INFORMATION SHOWN –
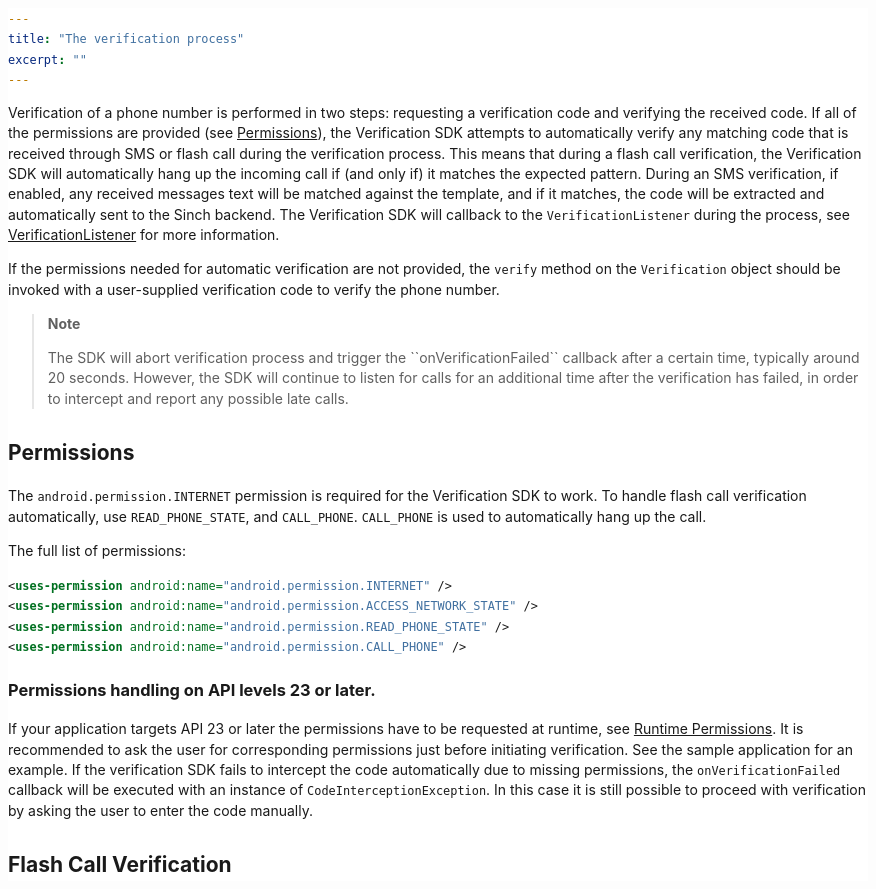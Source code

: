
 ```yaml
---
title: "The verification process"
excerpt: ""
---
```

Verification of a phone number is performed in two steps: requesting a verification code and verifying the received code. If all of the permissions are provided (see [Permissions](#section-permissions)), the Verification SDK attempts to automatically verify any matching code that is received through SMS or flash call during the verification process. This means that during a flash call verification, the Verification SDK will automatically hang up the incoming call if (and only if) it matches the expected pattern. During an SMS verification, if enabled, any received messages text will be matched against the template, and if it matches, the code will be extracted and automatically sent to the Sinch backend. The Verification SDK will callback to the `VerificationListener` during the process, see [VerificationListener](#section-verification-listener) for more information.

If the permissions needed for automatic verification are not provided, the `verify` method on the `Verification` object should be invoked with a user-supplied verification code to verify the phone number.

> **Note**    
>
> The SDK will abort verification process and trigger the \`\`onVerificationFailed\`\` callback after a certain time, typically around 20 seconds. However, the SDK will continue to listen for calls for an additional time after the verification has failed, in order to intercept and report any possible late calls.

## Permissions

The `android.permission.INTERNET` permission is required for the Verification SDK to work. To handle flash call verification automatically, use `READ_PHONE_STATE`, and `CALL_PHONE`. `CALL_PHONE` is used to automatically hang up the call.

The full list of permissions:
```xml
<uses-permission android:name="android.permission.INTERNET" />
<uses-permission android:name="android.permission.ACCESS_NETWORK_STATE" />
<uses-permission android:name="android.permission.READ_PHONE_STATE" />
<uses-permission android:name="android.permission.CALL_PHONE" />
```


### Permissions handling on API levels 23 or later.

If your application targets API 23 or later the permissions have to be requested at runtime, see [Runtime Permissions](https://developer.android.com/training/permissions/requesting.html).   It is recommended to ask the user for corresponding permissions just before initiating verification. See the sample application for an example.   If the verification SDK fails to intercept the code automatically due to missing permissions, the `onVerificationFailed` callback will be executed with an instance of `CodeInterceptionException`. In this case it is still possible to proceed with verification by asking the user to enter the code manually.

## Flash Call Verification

* * *

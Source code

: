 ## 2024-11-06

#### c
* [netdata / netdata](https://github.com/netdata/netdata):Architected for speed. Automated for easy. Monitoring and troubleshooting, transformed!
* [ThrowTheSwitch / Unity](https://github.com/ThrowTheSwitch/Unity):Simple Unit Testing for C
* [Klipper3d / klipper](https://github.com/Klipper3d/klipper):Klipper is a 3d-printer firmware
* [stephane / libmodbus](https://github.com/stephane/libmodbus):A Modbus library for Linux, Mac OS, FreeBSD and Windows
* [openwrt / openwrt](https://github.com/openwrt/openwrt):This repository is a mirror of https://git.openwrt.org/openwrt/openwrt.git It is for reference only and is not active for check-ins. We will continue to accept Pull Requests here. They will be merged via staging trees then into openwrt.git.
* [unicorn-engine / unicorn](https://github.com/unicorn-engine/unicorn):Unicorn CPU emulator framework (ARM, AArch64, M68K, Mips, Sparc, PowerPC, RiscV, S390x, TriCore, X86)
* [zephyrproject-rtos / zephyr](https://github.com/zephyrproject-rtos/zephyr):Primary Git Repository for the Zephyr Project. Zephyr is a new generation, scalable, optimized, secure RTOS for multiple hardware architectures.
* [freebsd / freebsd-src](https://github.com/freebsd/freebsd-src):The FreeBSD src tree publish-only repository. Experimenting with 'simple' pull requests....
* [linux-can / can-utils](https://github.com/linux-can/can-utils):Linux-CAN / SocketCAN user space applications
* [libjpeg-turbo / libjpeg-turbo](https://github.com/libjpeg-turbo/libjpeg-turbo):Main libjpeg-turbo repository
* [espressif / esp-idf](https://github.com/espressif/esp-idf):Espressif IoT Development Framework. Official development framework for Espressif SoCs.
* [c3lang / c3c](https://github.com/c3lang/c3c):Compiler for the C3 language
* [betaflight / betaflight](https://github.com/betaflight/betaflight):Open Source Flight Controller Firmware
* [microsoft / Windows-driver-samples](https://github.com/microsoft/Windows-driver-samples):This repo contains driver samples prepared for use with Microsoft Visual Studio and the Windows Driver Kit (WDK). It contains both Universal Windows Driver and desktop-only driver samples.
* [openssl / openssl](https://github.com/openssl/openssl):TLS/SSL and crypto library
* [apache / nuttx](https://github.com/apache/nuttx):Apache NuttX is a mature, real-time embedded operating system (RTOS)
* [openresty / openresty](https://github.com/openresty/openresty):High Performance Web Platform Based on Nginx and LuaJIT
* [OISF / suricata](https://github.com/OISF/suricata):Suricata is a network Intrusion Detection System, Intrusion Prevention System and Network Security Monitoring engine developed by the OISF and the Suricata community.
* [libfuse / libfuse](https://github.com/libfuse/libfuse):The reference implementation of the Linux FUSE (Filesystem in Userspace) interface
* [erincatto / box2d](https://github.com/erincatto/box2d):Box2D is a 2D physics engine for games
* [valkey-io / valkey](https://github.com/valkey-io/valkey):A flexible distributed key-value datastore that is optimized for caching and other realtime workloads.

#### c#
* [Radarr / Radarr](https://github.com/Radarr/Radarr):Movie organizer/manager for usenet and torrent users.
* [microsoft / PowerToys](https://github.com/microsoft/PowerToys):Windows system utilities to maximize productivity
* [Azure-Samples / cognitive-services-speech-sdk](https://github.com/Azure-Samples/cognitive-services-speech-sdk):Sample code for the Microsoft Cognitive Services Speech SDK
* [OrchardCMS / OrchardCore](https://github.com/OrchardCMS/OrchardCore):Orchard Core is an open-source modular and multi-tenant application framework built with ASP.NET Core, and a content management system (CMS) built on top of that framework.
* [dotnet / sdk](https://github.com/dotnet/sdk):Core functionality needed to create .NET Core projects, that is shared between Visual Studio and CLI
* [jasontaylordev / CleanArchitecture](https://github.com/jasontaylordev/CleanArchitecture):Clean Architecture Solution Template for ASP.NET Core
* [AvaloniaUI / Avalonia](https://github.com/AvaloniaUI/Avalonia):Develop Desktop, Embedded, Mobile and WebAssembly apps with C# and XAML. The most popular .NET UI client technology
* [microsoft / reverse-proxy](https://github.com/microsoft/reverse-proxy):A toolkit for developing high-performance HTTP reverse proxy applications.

==

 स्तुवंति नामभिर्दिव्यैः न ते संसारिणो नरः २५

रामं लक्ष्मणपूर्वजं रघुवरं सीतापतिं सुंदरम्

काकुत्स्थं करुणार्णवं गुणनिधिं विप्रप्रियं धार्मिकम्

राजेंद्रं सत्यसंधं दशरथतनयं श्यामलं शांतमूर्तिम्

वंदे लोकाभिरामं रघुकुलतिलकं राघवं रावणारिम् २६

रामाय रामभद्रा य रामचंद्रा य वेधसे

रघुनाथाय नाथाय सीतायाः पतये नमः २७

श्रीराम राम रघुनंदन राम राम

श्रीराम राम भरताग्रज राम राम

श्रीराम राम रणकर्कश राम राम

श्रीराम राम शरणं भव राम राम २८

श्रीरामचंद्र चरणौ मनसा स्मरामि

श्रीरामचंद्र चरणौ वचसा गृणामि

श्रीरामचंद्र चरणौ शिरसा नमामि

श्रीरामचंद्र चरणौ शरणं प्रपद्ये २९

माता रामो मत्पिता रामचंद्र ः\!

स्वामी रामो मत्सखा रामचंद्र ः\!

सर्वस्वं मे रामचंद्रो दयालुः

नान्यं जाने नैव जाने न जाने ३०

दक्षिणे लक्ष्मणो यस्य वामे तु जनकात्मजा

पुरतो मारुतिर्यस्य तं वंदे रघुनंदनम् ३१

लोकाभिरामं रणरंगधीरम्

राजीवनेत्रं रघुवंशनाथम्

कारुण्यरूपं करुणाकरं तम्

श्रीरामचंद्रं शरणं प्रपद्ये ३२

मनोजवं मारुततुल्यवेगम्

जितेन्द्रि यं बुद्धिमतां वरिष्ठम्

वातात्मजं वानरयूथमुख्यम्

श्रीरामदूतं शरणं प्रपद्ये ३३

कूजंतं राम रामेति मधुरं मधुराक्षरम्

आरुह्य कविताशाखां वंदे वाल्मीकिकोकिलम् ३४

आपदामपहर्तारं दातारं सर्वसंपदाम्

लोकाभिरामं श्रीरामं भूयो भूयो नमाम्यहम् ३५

WORK TO COMPLETE – Looking at the material above, please state how many lines include the string "RTOS", and give only that number.

RESPONSE TO THIS TASK – 2